● **Task item**
Images excluded, return every record exactly as it reads.

● **Material shown**
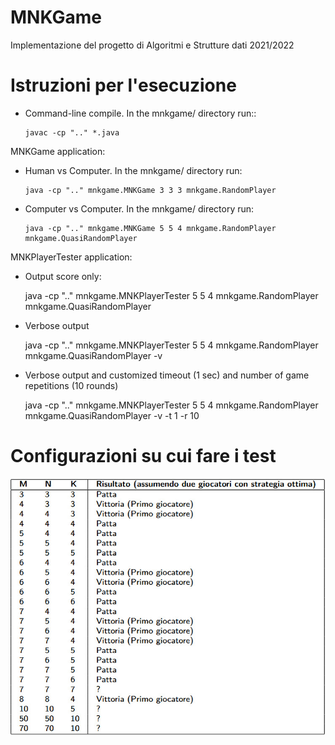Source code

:# MNKGame

Implementazione del progetto di Algoritmi e Strutture dati 2021/2022

# Istruzioni per l'esecuzione

- Command-line compile. In the mnkgame/ directory run::

      javac -cp ".." *.java

MNKGame application:

- Human vs Computer. In the mnkgame/ directory run:

      java -cp ".." mnkgame.MNKGame 3 3 3 mnkgame.RandomPlayer

- Computer vs Computer. In the mnkgame/ directory run:

      java -cp ".." mnkgame.MNKGame 5 5 4 mnkgame.RandomPlayer mnkgame.QuasiRandomPlayer

MNKPlayerTester application:

- Output score only:

  java -cp ".." mnkgame.MNKPlayerTester 5 5 4 mnkgame.RandomPlayer mnkgame.QuasiRandomPlayer

- Verbose output

  java -cp ".." mnkgame.MNKPlayerTester 5 5 4 mnkgame.RandomPlayer mnkgame.QuasiRandomPlayer -v

- Verbose output and customized timeout (1 sec) and number of game repetitions (10 rounds)

  java -cp ".." mnkgame.MNKPlayerTester 5 5 4 mnkgame.RandomPlayer mnkgame.QuasiRandomPlayer -v -t 1 -r 10

# Configurazioni su cui fare i test

![Configurazioni da testare](game_configuration.jpg)
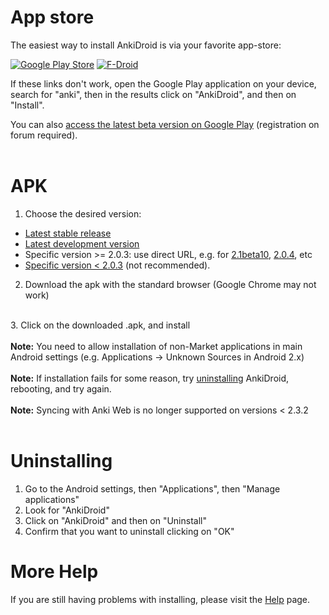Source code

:<h1>App store</h1>
The easiest way to install AnkiDroid is via your favorite app-store:

[![Google Play Store](https://developer.android.com/images/brand/en_generic_rgb_wo_60.png)](https://play.google.com/store/apps/details?id=com.ichi2.anki)
[![F-Droid](https://guardianproject.info/wp-content/uploads/2014/07/logo-fdroid.png)](https://f-droid.org/repository/browse/?fdid=com.ichi2.anki)

If these links don't work, open the Google Play application on your device, search for "anki", then in the results click on "AnkiDroid", and then on "Install". 

You can also <a href='Contribution#Become_a_beta_tester.md'>access the latest beta version on Google Play</a> (registration on forum required).<br>
<br>
<h1>APK</h1>

1. Choose the desired version:<br>
<ul><li><a href='https://github.com/ankidroid/Anki-Android/releases/latest'>Latest stable release</a>
</li><li><a href='https://github.com/ankidroid/Anki-Android/releases'>Latest development version</a>
</li><li>Specific version >= 2.0.3: use direct URL, e.g. for <a href='https://github.com/ankidroid/Anki-Android/releases/tag/v2.1beta10'>2.1beta10</a>, <a href='https://github.com/ankidroid/Anki-Android/releases/tag/v2.0.4'>2.0.4</a>, etc<br>
</li><li><a href='http://code.google.com/p/ankidroid/downloads/list'>Specific version &lt; 2.0.3</a> (not recommended).</li></ul>

2. Download the apk with the standard browser (Google Chrome may not work)<br>
<br>
3. Click on the downloaded .apk, and install<br>
<br>
<b>Note:</b> You need to allow installation of non-Market applications in main Android settings (e.g. Applications -> Unknown Sources in Android 2.x)<br>
<br>
<b>Note:</b> If installation fails for some reason, try <a href='#Uninstalling.md'>uninstalling</a> AnkiDroid, rebooting,  and try again.<br>
<br>
<b>Note:</b> Syncing with Anki Web is no longer supported on versions < 2.3.2<br>
<br>

<h1>Uninstalling</h1>
<ol><li>Go to the Android settings, then "Applications", then "Manage applications"<br>
</li><li>Look for "AnkiDroid"<br>
</li><li>Click on "AnkiDroid" and then on "Uninstall"<br>
</li><li>Confirm that you want to uninstall clicking on "OK"</li></ol>

<h1>More Help</h1>
If you are still having problems with installing, please visit the <a href='http://ankidroid.org/docs/help.html'>Help</a> page.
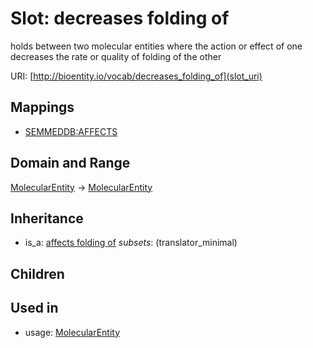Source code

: # Slot: decreases folding of


holds between two molecular entities where the action or effect of one decreases the rate or quality of folding of the other

URI: [http://bioentity.io/vocab/decreases_folding_of](slot_uri)
## Mappings

 * [SEMMEDDB:AFFECTS](http://purl.obolibrary.org/obo/SEMMEDDB_AFFECTS)
## Domain and Range

[MolecularEntity](MolecularEntity.md) -> [MolecularEntity](MolecularEntity.md)
## Inheritance

 *  is_a: [affects folding of](affects_folding_of.md) *subsets*: (translator_minimal)
## Children

## Used in

 *  usage: [MolecularEntity](MolecularEntity.md)
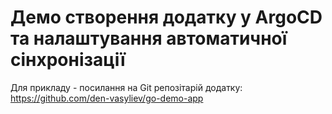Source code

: # Демо створення додатку у ArgoCD та налаштування автоматичної сінхронізації

Для прикладу - посилання на Git репозітарій додатку: [https://github.com/den-vasyliev/go-demo-app ](https://github.com/den-vasyliev/go-demo-app )

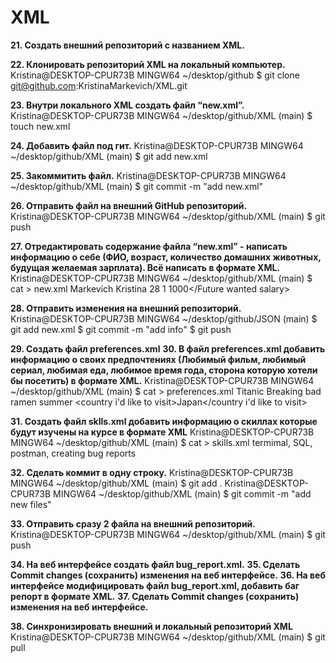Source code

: # XML


 **21. Создать внешний репозиторий c названием XML.** 

 **22. Клонировать репозиторий XML на локальный компьютер.**
 Kristina@DESKTOP-CPUR73B MINGW64 ~/desktop/github
$ git clone git@github.com:KristinaMarkevich/XML.git


 **23. Внутри локального XML создать файл “new.xml”.**
Kristina@DESKTOP-CPUR73B MINGW64 ~/desktop/github/XML (main)
$ touch new.xml

 **24. Добавить файл под гит.**
Kristina@DESKTOP-CPUR73B MINGW64 ~/desktop/github/XML (main)
$ git add new.xml


 **25. Закоммитить файл.**
Kristina@DESKTOP-CPUR73B MINGW64 ~/desktop/github/XML (main)
$ git commit -m "add new.xml"

 **26. Отправить файл на внешний GitHub репозиторий.**
Kristina@DESKTOP-CPUR73B MINGW64 ~/desktop/github/XML (main)
$ git push

 **27. Отредактировать содержание файла “new.xml” - написать информацию о себе (ФИО, возраст, количество домашних животных, будущая желаемая зарплата). Всё написать в формате XML.**
Kristina@DESKTOP-CPUR73B MINGW64 ~/desktop/github/XML (main)
$ cat > new.xml
<Info>
 <Surname>Markevich</Surname>
 <Name>Kristina</Name>
 <Age>28</Age>
 <Cat>1</Cat>
 <Future wanted salary>1000</Future wanted salary>
</Info>

 **28. Отправить изменения на внешний репозиторий.**
Kristina@DESKTOP-CPUR73B MINGW64 ~/desktop/github/JSON (main)
$ git add new.xml
$ git commit -m "add info"
$ git push

 **29. Создать файл preferences.xml**
 **30. В файл preferences.xml добавить информацию о своих предпочтениях (Любимый фильм, любимый сериал, любимая еда, любимое время года, сторона которую хотели бы посетить) в формате XML.**
Kristina@DESKTOP-CPUR73B MINGW64 ~/desktop/github/XML (main)
$ cat > preferences.xml
<preferences>
 <movie>Titanic</movie>
 <TV-Show>Breaking bad</TV-Show>
 <food>ramen</food>
 <season>summer</season>
 <country i'd like to visit>Japan</country i'd like to visit>
</preferences>

 **31. Создать файл sklls.xml добавить информацию о скиллах которые будут изучены на курсе в формате XML**
Kristina@DESKTOP-CPUR73B MINGW64 ~/desktop/github/XML (main)
$ cat > skills.xml
<skills>termimal, SQL, postman, creating bug reports</skills>

 **32. Сделать коммит в одну строку.**
Kristina@DESKTOP-CPUR73B MINGW64 ~/desktop/github/XML (main)
$ git add .
Kristina@DESKTOP-CPUR73B MINGW64 ~/desktop/github/XML (main)
$ git commit -m "add new files"

 **33. Отправить сразу 2 файла на внешний репозиторий.**
Kristina@DESKTOP-CPUR73B MINGW64 ~/desktop/github/XML (main)
$ git push

 **34. На веб интерфейсе создать файл bug_report.xml.**
 **35. Сделать Commit changes (сохранить) изменения на веб интерфейсе.**
 **36. На веб интерфейсе модифицировать файл bug_report.xml, добавить баг репорт в формате XML.**
 **37. Сделать Commit changes (сохранить) изменения на веб интерфейсе.**

 **38. Синхронизировать внешний и локальный репозиторий XML**
Kristina@DESKTOP-CPUR73B MINGW64 ~/desktop/github/XML (main)
$ git pull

● **Reply**
Source code

:# MNKGame

Implementazione del progetto di Algoritmi e Strutture dati 2021/2022

# Istruzioni per l'esecuzione

- Command-line compile. In the mnkgame/ directory run::

      javac -cp ".." *.java

MNKGame application:

- Human vs Computer. In the mnkgame/ directory run:

      java -cp ".." mnkgame.MNKGame 3 3 3 mnkgame.RandomPlayer

- Computer vs Computer. In the mnkgame/ directory run:

      java -cp ".." mnkgame.MNKGame 5 5 4 mnkgame.RandomPlayer mnkgame.QuasiRandomPlayer

MNKPlayerTester application:

- Output score only:

  java -cp ".." mnkgame.MNKPlayerTester 5 5 4 mnkgame.RandomPlayer mnkgame.QuasiRandomPlayer

- Verbose output

  java -cp ".." mnkgame.MNKPlayerTester 5 5 4 mnkgame.RandomPlayer mnkgame.QuasiRandomPlayer -v

- Verbose output and customized timeout (1 sec) and number of game repetitions (10 rounds)

  java -cp ".." mnkgame.MNKPlayerTester 5 5 4 mnkgame.RandomPlayer mnkgame.QuasiRandomPlayer -v -t 1 -r 10

# Configurazioni su cui fare i test

![Configurazioni da testare](game_configuration.jpg)
Source code

:<h1>App store</h1>
The easiest way to install AnkiDroid is via your favorite app-store:

[![Google Play Store](https://developer.android.com/images/brand/en_generic_rgb_wo_60.png)](https://play.google.com/store/apps/details?id=com.ichi2.anki)
[![F-Droid](https://guardianproject.info/wp-content/uploads/2014/07/logo-fdroid.png)](https://f-droid.org/repository/browse/?fdid=com.ichi2.anki)

If these links don't work, open the Google Play application on your device, search for "anki", then in the results click on "AnkiDroid", and then on "Install". 

You can also <a href='Contribution#Become_a_beta_tester.md'>access the latest beta version on Google Play</a> (registration on forum required).<br>
<br>
<h1>APK</h1>

1. Choose the desired version:<br>
<ul><li><a href='https://github.com/ankidroid/Anki-Android/releases/latest'>Latest stable release</a>
</li><li><a href='https://github.com/ankidroid/Anki-Android/releases'>Latest development version</a>
</li><li>Specific version >= 2.0.3: use direct URL, e.g. for <a href='https://github.com/ankidroid/Anki-Android/releases/tag/v2.1beta10'>2.1beta10</a>, <a href='https://github.com/ankidroid/Anki-Android/releases/tag/v2.0.4'>2.0.4</a>, etc<br>
</li><li><a href='http://code.google.com/p/ankidroid/downloads/list'>Specific version &lt; 2.0.3</a> (not recommended).</li></ul>

2. Download the apk with the standard browser (Google Chrome may not work)<br>
<br>
3. Click on the downloaded .apk, and install<br>
<br>
<b>Note:</b> You need to allow installation of non-Market applications in main Android settings (e.g. Applications -> Unknown Sources in Android 2.x)<br>
<br>
<b>Note:</b> If installation fails for some reason, try <a href='#Uninstalling.md'>uninstalling</a> AnkiDroid, rebooting,  and try again.<br>
<br>
<b>Note:</b> Syncing with Anki Web is no longer supported on versions < 2.3.2<br>
<br>

<h1>Uninstalling</h1>
<ol><li>Go to the Android settings, then "Applications", then "Manage applications"<br>
</li><li>Look for "AnkiDroid"<br>
</li><li>Click on "AnkiDroid" and then on "Uninstall"<br>
</li><li>Confirm that you want to uninstall clicking on "OK"</li></ol>

<h1>More Help</h1>
If you are still having problems with installing, please visit the <a href='http://ankidroid.org/docs/help.html'>Help</a> page.
Source code

: # Slot: decreases folding of


holds between two molecular entities where the action or effect of one decreases the rate or quality of folding of the other

URI: [http://bioentity.io/vocab/decreases_folding_of](slot_uri)
## Mappings

 * [SEMMEDDB:AFFECTS](http://purl.obolibrary.org/obo/SEMMEDDB_AFFECTS)
## Domain and Range

[MolecularEntity](MolecularEntity.md) -> [MolecularEntity](MolecularEntity.md)
## Inheritance

 *  is_a: [affects folding of](affects_folding_of.md) *subsets*: (translator_minimal)
## Children

## Used in

 *  usage: [MolecularEntity](MolecularEntity.md)
Source code

: # Демо створення додатку у ArgoCD та налаштування автоматичної сінхронізації

Для прикладу - посилання на Git репозітарій додатку: [https://github.com/den-vasyliev/go-demo-app ](https://github.com/den-vasyliev/go-demo-app )

Source code

: # XML


 **21. Создать внешний репозиторий c названием XML.** 

 **22. Клонировать репозиторий XML на локальный компьютер.**
 Kristina@DESKTOP-CPUR73B MINGW64 ~/desktop/github
$ git clone git@github.com:KristinaMarkevich/XML.git


 **23. Внутри локального XML создать файл “new.xml”.**
Kristina@DESKTOP-CPUR73B MINGW64 ~/desktop/github/XML (main)
$ touch new.xml

 **24. Добавить файл под гит.**
Kristina@DESKTOP-CPUR73B MINGW64 ~/desktop/github/XML (main)
$ git add new.xml


 **25. Закоммитить файл.**
Kristina@DESKTOP-CPUR73B MINGW64 ~/desktop/github/XML (main)
$ git commit -m "add new.xml"

 **26. Отправить файл на внешний GitHub репозиторий.**
Kristina@DESKTOP-CPUR73B MINGW64 ~/desktop/github/XML (main)
$ git push

 **27. Отредактировать содержание файла “new.xml” - написать информацию о себе (ФИО, возраст, количество домашних животных, будущая желаемая зарплата). Всё написать в формате XML.**
Kristina@DESKTOP-CPUR73B MINGW64 ~/desktop/github/XML (main)
$ cat > new.xml
<Info>
 <Surname>Markevich</Surname>
 <Name>Kristina</Name>
 <Age>28</Age>
 <Cat>1</Cat>
 <Future wanted salary>1000</Future wanted salary>
</Info>

 **28. Отправить изменения на внешний репозиторий.**
Kristina@DESKTOP-CPUR73B MINGW64 ~/desktop/github/JSON (main)
$ git add new.xml
$ git commit -m "add info"
$ git push

 **29. Создать файл preferences.xml**
 **30. В файл preferences.xml добавить информацию о своих предпочтениях (Любимый фильм, любимый сериал, любимая еда, любимое время года, сторона которую хотели бы посетить) в формате XML.**
Kristina@DESKTOP-CPUR73B MINGW64 ~/desktop/github/XML (main)
$ cat > preferences.xml
<preferences>
 <movie>Titanic</movie>
 <TV-Show>Breaking bad</TV-Show>
 <food>ramen</food>
 <season>summer</season>
 <country i'd like to visit>Japan</country i'd like to visit>
</preferences>

 **31. Создать файл sklls.xml добавить информацию о скиллах которые будут изучены на курсе в формате XML**
Kristina@DESKTOP-CPUR73B MINGW64 ~/desktop/github/XML (main)
$ cat > skills.xml
<skills>termimal, SQL, postman, creating bug reports</skills>

 **32. Сделать коммит в одну строку.**
Kristina@DESKTOP-CPUR73B MINGW64 ~/desktop/github/XML (main)
$ git add .
Kristina@DESKTOP-CPUR73B MINGW64 ~/desktop/github/XML (main)
$ git commit -m "add new files"

 **33. Отправить сразу 2 файла на внешний репозиторий.**
Kristina@DESKTOP-CPUR73B MINGW64 ~/desktop/github/XML (main)
$ git push

 **34. На веб интерфейсе создать файл bug_report.xml.**
 **35. Сделать Commit changes (сохранить) изменения на веб интерфейсе.**
 **36. На веб интерфейсе модифицировать файл bug_report.xml, добавить баг репорт в формате XML.**
 **37. Сделать Commit changes (сохранить) изменения на веб интерфейсе.**

 **38. Синхронизировать внешний и локальный репозиторий XML**
Kristina@DESKTOP-CPUR73B MINGW64 ~/desktop/github/XML (main)
$ git pull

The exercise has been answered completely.